> Work task
Transcribe the records in full.

> Given entries
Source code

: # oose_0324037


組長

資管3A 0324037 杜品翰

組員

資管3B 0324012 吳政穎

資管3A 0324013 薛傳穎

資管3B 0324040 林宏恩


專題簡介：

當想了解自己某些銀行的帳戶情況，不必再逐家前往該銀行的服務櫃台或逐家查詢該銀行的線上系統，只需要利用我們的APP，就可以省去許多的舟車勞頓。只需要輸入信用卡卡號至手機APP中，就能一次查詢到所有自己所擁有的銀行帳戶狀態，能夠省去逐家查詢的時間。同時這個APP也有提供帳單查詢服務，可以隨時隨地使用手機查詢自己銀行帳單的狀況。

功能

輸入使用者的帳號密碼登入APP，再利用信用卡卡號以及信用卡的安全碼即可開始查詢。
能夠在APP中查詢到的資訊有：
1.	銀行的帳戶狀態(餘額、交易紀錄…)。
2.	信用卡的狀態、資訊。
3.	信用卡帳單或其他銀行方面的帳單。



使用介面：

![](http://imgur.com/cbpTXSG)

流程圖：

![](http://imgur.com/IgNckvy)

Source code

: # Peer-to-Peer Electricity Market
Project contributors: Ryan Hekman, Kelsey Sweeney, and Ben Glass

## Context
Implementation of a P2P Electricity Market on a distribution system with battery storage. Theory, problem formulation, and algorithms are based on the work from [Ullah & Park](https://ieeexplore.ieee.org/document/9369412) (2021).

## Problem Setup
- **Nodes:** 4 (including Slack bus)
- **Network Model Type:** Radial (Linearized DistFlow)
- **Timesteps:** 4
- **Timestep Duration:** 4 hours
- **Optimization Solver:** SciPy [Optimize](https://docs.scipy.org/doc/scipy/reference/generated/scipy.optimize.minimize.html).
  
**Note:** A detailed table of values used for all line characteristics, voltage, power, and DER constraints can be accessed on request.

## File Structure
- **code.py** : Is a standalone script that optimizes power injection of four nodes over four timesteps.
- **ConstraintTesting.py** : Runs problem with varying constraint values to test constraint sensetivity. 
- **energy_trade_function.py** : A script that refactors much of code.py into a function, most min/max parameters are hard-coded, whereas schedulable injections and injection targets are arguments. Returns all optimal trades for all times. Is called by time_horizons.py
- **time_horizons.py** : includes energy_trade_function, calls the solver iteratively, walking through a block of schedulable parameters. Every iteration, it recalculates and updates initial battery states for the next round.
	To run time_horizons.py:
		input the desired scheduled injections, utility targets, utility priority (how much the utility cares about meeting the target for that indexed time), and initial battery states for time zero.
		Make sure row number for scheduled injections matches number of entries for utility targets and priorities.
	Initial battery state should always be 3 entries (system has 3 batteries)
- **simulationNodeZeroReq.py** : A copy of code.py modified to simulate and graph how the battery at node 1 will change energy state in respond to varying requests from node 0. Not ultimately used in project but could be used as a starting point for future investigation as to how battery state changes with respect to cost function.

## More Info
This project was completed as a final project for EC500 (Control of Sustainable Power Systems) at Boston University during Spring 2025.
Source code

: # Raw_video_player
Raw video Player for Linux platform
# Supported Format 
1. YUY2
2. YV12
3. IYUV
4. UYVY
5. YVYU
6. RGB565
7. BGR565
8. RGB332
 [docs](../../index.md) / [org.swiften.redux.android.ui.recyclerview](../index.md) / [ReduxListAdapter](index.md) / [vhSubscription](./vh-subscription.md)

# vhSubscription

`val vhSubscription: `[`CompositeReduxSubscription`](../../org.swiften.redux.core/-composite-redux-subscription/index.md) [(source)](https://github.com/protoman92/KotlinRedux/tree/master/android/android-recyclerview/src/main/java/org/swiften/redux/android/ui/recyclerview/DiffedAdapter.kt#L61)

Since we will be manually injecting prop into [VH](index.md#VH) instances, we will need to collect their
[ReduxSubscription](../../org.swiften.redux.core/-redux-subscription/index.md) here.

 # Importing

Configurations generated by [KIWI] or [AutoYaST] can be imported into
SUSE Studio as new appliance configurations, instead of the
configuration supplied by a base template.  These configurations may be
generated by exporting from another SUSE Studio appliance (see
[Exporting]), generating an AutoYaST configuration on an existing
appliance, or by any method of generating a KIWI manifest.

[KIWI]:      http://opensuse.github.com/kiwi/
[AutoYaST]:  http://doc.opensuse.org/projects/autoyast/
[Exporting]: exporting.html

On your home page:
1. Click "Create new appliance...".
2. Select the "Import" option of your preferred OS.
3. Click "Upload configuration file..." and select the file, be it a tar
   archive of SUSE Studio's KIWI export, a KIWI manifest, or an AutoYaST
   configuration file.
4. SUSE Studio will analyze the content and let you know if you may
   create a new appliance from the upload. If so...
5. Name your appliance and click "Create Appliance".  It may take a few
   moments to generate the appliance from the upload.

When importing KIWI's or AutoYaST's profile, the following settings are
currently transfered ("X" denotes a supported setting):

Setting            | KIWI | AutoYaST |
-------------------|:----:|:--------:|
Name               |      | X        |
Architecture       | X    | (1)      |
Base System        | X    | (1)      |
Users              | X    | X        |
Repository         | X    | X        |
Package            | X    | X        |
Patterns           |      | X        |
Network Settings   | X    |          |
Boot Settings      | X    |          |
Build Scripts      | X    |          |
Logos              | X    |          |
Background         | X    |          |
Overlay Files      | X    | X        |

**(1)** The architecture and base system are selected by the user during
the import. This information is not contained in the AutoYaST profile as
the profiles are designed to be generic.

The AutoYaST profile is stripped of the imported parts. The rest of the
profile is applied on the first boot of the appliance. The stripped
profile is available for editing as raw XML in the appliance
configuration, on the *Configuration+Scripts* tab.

> Result
Source code

: # oose_0324037


組長

資管3A 0324037 杜品翰

組員

資管3B 0324012 吳政穎

資管3A 0324013 薛傳穎

資管3B 0324040 林宏恩


專題簡介：

當想了解自己某些銀行的帳戶情況，不必再逐家前往該銀行的服務櫃台或逐家查詢該銀行的線上系統，只需要利用我們的APP，就可以省去許多的舟車勞頓。只需要輸入信用卡卡號至手機APP中，就能一次查詢到所有自己所擁有的銀行帳戶狀態，能夠省去逐家查詢的時間。同時這個APP也有提供帳單查詢服務，可以隨時隨地使用手機查詢自己銀行帳單的狀況。

功能

輸入使用者的帳號密碼登入APP，再利用信用卡卡號以及信用卡的安全碼即可開始查詢。
能夠在APP中查詢到的資訊有：
1.	銀行的帳戶狀態(餘額、交易紀錄…)。
2.	信用卡的狀態、資訊。
3.	信用卡帳單或其他銀行方面的帳單。



使用介面：

![](http://imgur.com/cbpTXSG)

流程圖：

![](http://imgur.com/IgNckvy)

Source code

: # Peer-to-Peer Electricity Market
Project contributors: Ryan Hekman, Kelsey Sweeney, and Ben Glass

## Context
Implementation of a P2P Electricity Market on a distribution system with battery storage. Theory, problem formulation, and algorithms are based on the work from [Ullah & Park](https://ieeexplore.ieee.org/document/9369412) (2021).

## Problem Setup
- **Nodes:** 4 (including Slack bus)
- **Network Model Type:** Radial (Linearized DistFlow)
- **Timesteps:** 4
- **Timestep Duration:** 4 hours
- **Optimization Solver:** SciPy [Optimize](https://docs.scipy.org/doc/scipy/reference/generated/scipy.optimize.minimize.html).
  
**Note:** A detailed table of values used for all line characteristics, voltage, power, and DER constraints can be accessed on request.

## File Structure
- **code.py** : Is a standalone script that optimizes power injection of four nodes over four timesteps.
- **ConstraintTesting.py** : Runs problem with varying constraint values to test constraint sensetivity. 
- **energy_trade_function.py** : A script that refactors much of code.py into a function, most min/max parameters are hard-coded, whereas schedulable injections and injection targets are arguments. Returns all optimal trades for all times. Is called by time_horizons.py
- **time_horizons.py** : includes energy_trade_function, calls the solver iteratively, walking through a block of schedulable parameters. Every iteration, it recalculates and updates initial battery states for the next round.
	To run time_horizons.py:
		input the desired scheduled injections, utility targets, utility priority (how much the utility cares about meeting the target for that indexed time), and initial battery states for time zero.
		Make sure row number for scheduled injections matches number of entries for utility targets and priorities.
	Initial battery state should always be 3 entries (system has 3 batteries)
- **simulationNodeZeroReq.py** : A copy of code.py modified to simulate and graph how the battery at node 1 will change energy state in respond to varying requests from node 0. Not ultimately used in project but could be used as a starting point for future investigation as to how battery state changes with respect to cost function.

## More Info
This project was completed as a final project for EC500 (Control of Sustainable Power Systems) at Boston University during Spring 2025.
Source code

: # Raw_video_player
Raw video Player for Linux platform
# Supported Format 
1. YUY2
2. YV12
3. IYUV
4. UYVY
5. YVYU
6. RGB565
7. BGR565
8. RGB332
 [docs](../../index.md) / [org.swiften.redux.android.ui.recyclerview](../index.md) / [ReduxListAdapter](index.md) / [vhSubscription](./vh-subscription.md)

# vhSubscription

`val vhSubscription: `[`CompositeReduxSubscription`](../../org.swiften.redux.core/-composite-redux-subscription/index.md) [(source)](https://github.com/protoman92/KotlinRedux/tree/master/android/android-recyclerview/src/main/java/org/swiften/redux/android/ui/recyclerview/DiffedAdapter.kt#L61)

Since we will be manually injecting prop into [VH](index.md#VH) instances, we will need to collect their
[ReduxSubscription](../../org.swiften.redux.core/-redux-subscription/index.md) here.

 # Importing

Configurations generated by [KIWI] or [AutoYaST] can be imported into
SUSE Studio as new appliance configurations, instead of the
configuration supplied by a base template.  These configurations may be
generated by exporting from another SUSE Studio appliance (see
[Exporting]), generating an AutoYaST configuration on an existing
appliance, or by any method of generating a KIWI manifest.

[KIWI]:      http://opensuse.github.com/kiwi/
[AutoYaST]:  http://doc.opensuse.org/projects/autoyast/
[Exporting]: exporting.html

On your home page:
1. Click "Create new appliance...".
2. Select the "Import" option of your preferred OS.
3. Click "Upload configuration file..." and select the file, be it a tar
   archive of SUSE Studio's KIWI export, a KIWI manifest, or an AutoYaST
   configuration file.
4. SUSE Studio will analyze the content and let you know if you may
   create a new appliance from the upload. If so...
5. Name your appliance and click "Create Appliance".  It may take a few
   moments to generate the appliance from the upload.

When importing KIWI's or AutoYaST's profile, the following settings are
currently transfered ("X" denotes a supported setting):

Setting            | KIWI | AutoYaST |
-------------------|:----:|:--------:|
Name               |      | X        |
Architecture       | X    | (1)      |
Base System        | X    | (1)      |
Users              | X    | X        |
Repository         | X    | X        |
Package            | X    | X        |
Patterns           |      | X        |
Network Settings   | X    |          |
Boot Settings      | X    |          |
Build Scripts      | X    |          |
Logos              | X    |          |
Background         | X    |          |
Overlay Files      | X    | X        |

**(1)** The architecture and base system are selected by the user during
the import. This information is not contained in the AutoYaST profile as
the profiles are designed to be generic.

The AutoYaST profile is stripped of the imported parts. The rest of the
profile is applied on the first boot of the appliance. The stripped
profile is available for editing as raw XML in the appliance
configuration, on the *Configuration+Scripts* tab.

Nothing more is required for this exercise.